**Task requirements:**
The expected output is each line in the data below that includes the string "blockquote".

##############################

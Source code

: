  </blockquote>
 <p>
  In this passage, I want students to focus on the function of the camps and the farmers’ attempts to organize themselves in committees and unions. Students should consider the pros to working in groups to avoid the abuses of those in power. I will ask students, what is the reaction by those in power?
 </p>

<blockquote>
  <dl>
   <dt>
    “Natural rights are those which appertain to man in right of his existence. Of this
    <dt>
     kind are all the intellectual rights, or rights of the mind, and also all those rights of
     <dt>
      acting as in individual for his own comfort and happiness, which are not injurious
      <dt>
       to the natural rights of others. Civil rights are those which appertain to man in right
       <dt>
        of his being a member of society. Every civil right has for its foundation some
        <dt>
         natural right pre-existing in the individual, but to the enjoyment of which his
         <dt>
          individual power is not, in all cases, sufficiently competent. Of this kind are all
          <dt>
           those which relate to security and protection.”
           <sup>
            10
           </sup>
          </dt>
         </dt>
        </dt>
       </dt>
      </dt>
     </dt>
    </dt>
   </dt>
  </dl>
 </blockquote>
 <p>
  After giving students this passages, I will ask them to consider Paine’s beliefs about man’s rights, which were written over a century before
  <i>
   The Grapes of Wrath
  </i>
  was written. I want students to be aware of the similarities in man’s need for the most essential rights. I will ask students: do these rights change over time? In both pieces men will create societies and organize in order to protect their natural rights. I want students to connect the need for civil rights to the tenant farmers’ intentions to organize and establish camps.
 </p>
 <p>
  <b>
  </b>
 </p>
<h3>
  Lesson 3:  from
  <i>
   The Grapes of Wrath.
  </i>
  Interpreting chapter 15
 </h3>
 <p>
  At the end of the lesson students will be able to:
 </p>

##############################

**Written solution:**
:  </blockquote>
<blockquote>
 </blockquote>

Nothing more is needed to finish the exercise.